Jouer avec le vide pour créer de l’attention
Sur Instagram, des artistes comme Jaden Smith ont eu leur phase blank post. Le principe : s’autoriser des mois entier sans poster, ou alors poster des lignes entières de contenus blancs, invisibles, volontairement abscons. Un jeu d’attente et de frustration qui crée une tension chez leurs abonnés. Kanye West utilise aussi cette tactique, en supprimant régulièrement tous ses posts pour ne laisser qu’un écran noir ou une image unique.
Dans cette logique, le feed Instagram cesse d’être un flux linéaire accessible à tous, il devient une énigme, un puzzle à reconstituer en temps réel. Ce qui disparaît prend plus de valeur que ce qui est visible. C’est une stratégie de rareté appliquée au numérique : au lieu de nourrir en permanence la bête algorithmique, on la laisse affamée, créant ainsi un besoin.
Du vide en streaming
Le vide peut aussi être orchestré en vidéo. Les silent vlogs, ces vidéos sans voix, décollent notamment sur YouTube. Le principe : documenter la vie quotidienne de façon lente, ne jamais parler à la caméra, injecter des silences, des bruits blancs ASMR. Ces contenus reposent sur une absence volontaire de structure narrative : il ne s’agit plus de conduire le spectateur d’un point A à un point B, mais de lui offrir un espace flottant, un temps suspendu.
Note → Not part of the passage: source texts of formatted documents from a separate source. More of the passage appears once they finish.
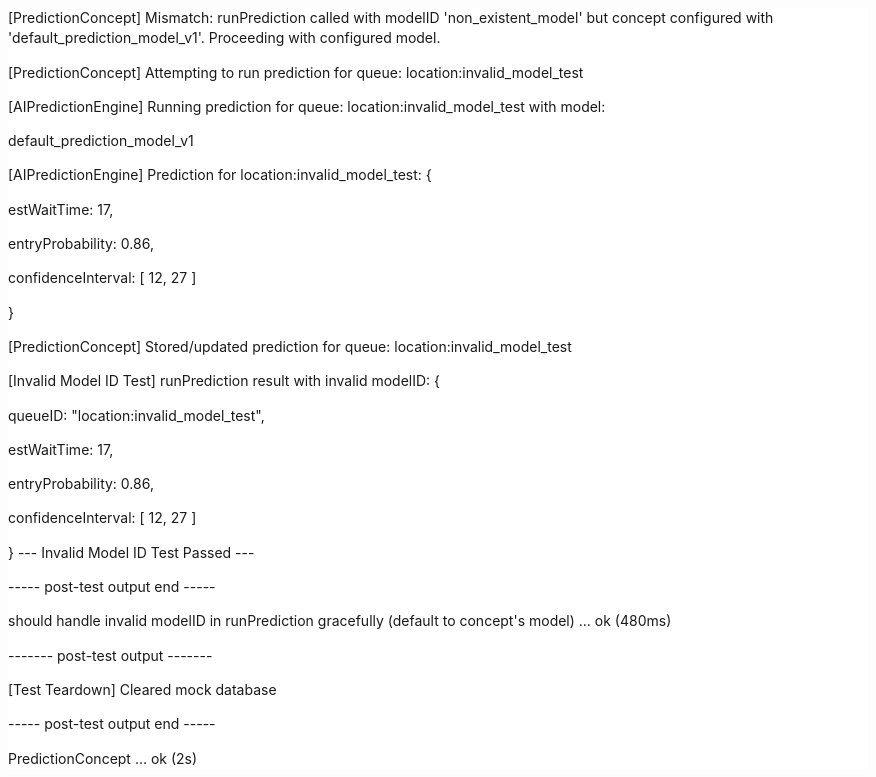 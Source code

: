 [PredictionConcept] Mismatch: runPrediction called with modelID 'non_existent_model' but concept configured with 'default_prediction_model_v1'. Proceeding with configured model.

[PredictionConcept] Attempting to run prediction for queue: location:invalid_model_test

[AIPredictionEngine] Running prediction for queue: location:invalid_model_test with model: 

default_prediction_model_v1

[AIPredictionEngine] Prediction for location:invalid_model_test: {

  estWaitTime: 17,

  entryProbability: 0.86,

  confidenceInterval: [ 12, 27 ]

}

[PredictionConcept] Stored/updated prediction for queue: location:invalid_model_test

[Invalid Model ID Test] runPrediction result with invalid modelID: {

  queueID: "location:invalid_model_test",

  estWaitTime: 17,

  entryProbability: 0.86,

  confidenceInterval: [ 12, 27 ]

}
--- Invalid Model ID Test Passed ---

----- post-test output end -----

  should handle invalid modelID in runPrediction gracefully (default to concept's model) ... ok (480ms)

------- post-test output -------

[Test Teardown] Cleared mock database

----- post-test output end -----

PredictionConcept ... ok (2s)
Des instants de contemplation, en somme.
L’impact du presque rien
L’absence de bruit ou d’action devient reposante dans un environnement numérique saturé. Alors que beaucoup d’utilisateurs racontent une histoire en ligne que ce soit pour se mettre en avant, raconter des histoires de transformation, et que ces contenus sont souvent sous perfusion de “hooks”, prendre le contrepied et instiller du temps long peut avoir un impact.
Ici, l’accroche est paradoxale : elle consiste à ne rien dire et à laisser le vide s’installer.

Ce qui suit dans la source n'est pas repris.